EXERCISE BRIEF – Below is a set of entries; copy all of them exactly.

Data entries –
-.-.-

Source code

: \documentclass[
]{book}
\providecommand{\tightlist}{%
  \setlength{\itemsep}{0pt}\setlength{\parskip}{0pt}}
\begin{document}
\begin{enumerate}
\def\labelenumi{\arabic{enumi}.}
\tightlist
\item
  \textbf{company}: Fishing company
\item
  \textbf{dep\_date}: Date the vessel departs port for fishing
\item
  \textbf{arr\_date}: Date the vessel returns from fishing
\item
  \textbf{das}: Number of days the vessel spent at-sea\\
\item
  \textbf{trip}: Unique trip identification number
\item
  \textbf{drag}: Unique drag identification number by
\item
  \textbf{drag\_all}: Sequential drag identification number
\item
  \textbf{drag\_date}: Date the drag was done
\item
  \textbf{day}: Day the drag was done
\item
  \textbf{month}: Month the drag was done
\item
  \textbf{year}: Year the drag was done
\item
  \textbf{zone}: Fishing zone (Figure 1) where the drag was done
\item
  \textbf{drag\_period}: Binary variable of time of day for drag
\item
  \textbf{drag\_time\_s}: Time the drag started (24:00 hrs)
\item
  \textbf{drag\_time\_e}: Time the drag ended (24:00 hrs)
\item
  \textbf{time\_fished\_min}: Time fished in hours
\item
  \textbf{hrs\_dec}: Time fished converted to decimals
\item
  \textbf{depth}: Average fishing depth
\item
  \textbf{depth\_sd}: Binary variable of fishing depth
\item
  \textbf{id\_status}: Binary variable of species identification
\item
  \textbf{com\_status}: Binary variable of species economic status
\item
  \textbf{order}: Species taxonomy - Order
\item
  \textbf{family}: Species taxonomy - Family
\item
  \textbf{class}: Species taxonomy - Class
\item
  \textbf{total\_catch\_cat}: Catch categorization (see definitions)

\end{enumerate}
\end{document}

-.-.-

WRITTEN ANSWER –
Source code

: \documentclass[
]{book}
\providecommand{\tightlist}{%
  \setlength{\itemsep}{0pt}\setlength{\parskip}{0pt}}
\begin{document}
\begin{enumerate}
\def\labelenumi{\arabic{enumi}.}
\tightlist
\item
  \textbf{company}: Fishing company
\item
  \textbf{dep\_date}: Date the vessel departs port for fishing
\item
  \textbf{arr\_date}: Date the vessel returns from fishing
\item
  \textbf{das}: Number of days the vessel spent at-sea\\
\item
  \textbf{trip}: Unique trip identification number
\item
  \textbf{drag}: Unique drag identification number by
\item
  \textbf{drag\_all}: Sequential drag identification number
\item
  \textbf{drag\_date}: Date the drag was done
\item
  \textbf{day}: Day the drag was done
\item
  \textbf{month}: Month the drag was done
\item
  \textbf{year}: Year the drag was done
\item
  \textbf{zone}: Fishing zone (Figure 1) where the drag was done
\item
  \textbf{drag\_period}: Binary variable of time of day for drag
\item
  \textbf{drag\_time\_s}: Time the drag started (24:00 hrs)
\item
  \textbf{drag\_time\_e}: Time the drag ended (24:00 hrs)
\item
  \textbf{time\_fished\_min}: Time fished in hours
\item
  \textbf{hrs\_dec}: Time fished converted to decimals
\item
  \textbf{depth}: Average fishing depth
\item
  \textbf{depth\_sd}: Binary variable of fishing depth
\item
  \textbf{id\_status}: Binary variable of species identification
\item
  \textbf{com\_status}: Binary variable of species economic status
\item
  \textbf{order}: Species taxonomy - Order
\item
  \textbf{family}: Species taxonomy - Family
\item
  \textbf{class}: Species taxonomy - Class
\item
  \textbf{total\_catch\_cat}: Catch categorization (see definitions)

\end{enumerate}
\end{document}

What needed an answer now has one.